On August 30, 2011 the National Labor Relations Board (Board) issued a rule requiring employers covered by the National Labor Relations Act (Act) to post a Notice of Employee Rights explaining employee rights under the Act and declaring that employers who failed to do so were guilty of engaging in an unfair labor practice. The rule was immediately challenged by multiple employer groups and the effective date was put on hold pending the outcome of the various legal challenges.
While the required Notice does inform employees of many of their rights under the Act, the Plaintiffs in National Ass’n of Manufacturers v. NLRB, an association that represents small and large manufacturers and a foundation that advocates for employees against coercive union practices, specifically took issue with the Notice’s failure “to notify employees, inter alia, of their rights to decertify a union, to refuse to pay dues to a union in a right-to-work state, and to object to payment of dues in excess of the amounts required for representational purposes.”

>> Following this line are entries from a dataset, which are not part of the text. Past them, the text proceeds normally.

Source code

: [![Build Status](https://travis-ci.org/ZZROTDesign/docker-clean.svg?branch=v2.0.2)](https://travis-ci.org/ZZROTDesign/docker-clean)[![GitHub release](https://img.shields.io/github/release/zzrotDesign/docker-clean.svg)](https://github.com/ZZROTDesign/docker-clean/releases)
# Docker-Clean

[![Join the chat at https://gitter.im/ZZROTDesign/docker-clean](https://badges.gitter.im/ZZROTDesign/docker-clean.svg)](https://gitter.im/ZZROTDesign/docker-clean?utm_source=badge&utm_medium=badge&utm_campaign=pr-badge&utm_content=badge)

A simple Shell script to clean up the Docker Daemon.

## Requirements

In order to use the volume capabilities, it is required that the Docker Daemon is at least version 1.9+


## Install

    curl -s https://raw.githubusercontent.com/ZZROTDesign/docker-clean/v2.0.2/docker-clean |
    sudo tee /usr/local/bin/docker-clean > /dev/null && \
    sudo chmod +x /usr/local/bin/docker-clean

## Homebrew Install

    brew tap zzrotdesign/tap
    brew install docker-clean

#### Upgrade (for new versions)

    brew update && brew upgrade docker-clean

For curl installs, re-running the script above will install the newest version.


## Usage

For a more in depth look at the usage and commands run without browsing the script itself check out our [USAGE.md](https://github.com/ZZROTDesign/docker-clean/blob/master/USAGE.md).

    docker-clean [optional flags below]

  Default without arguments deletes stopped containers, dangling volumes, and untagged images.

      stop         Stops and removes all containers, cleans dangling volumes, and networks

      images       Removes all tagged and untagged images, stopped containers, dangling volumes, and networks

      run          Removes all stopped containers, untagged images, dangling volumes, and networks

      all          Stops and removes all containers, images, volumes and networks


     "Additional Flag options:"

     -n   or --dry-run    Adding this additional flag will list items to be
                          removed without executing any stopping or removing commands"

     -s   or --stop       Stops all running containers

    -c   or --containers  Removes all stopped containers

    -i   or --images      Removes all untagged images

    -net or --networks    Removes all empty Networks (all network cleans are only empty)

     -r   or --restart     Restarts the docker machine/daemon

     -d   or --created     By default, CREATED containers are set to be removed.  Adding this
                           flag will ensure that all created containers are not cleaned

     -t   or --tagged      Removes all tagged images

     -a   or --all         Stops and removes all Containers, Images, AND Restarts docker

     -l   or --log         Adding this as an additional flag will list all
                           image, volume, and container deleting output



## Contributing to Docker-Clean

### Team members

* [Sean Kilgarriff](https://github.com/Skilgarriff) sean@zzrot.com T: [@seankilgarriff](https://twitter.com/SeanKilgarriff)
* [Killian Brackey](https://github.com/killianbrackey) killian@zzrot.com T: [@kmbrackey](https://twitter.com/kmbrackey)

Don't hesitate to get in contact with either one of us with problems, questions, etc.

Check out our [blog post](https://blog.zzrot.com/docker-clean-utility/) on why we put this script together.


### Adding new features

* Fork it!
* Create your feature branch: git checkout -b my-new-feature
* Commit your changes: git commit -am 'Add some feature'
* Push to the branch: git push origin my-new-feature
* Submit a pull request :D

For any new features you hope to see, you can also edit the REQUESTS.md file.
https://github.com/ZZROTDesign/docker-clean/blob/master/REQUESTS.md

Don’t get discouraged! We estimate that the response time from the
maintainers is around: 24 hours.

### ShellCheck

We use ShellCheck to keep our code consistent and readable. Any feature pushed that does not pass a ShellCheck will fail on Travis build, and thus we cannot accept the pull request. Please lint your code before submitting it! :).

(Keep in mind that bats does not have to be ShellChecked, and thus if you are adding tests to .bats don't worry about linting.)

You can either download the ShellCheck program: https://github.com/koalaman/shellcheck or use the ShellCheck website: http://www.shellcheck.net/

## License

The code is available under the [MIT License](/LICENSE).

On May 7, 2013, the U.S. Court of Appeals for the D.C. Circuit held that the Board’s rule is invalid on the basis that it violates employers’ First Amendment rights regarding free speech.
The court focused much of its analysis on § 8(c) of the Act, which precludes regulation of speech about unionization provided that the communications are not coercive. The court specifically stated that “[a]lthough § 8(c) precludes the Board from finding noncoercive employer speech to be an unfair labor practice, or evidence of an unfair labor practice, the Board’s rule does both.” The court further noted that, while the communications contained in the required Notice contain the speech of the Board and not the employer, § 8(c) and the First Amendment also protect an employers’ right not to disseminate the speech of another.
Finally, the court examined the provision of the Board’s rule tolling the statute of limitations in an unfair labor practice case where an employer fails to post the Notice. The court determined that the provision violates § 10(b) of the Act which requires unfair labor practice charges to be filed within six months of the alleged unlawful event.
For these reasons, the court held that the Board’s posting rule is vacated.
It is possible that the Board will appeal this decision to the U.S. Supreme Court but, at least for now, employers are not required to post the Notice of Employee Rights.
However, non-exempt federal contractors and subcontractors should note that Executive Order 13496, implemented in 2010 by the Department of Labor, requiring the posting of a notice informing employees of their rights under the Act was not affected by the court’s decision discussed above. The Order’s posting requirement is similar but separate from that of the Board’s and employers subject to the Order should not discontinue posting the notice of employee rights required by it.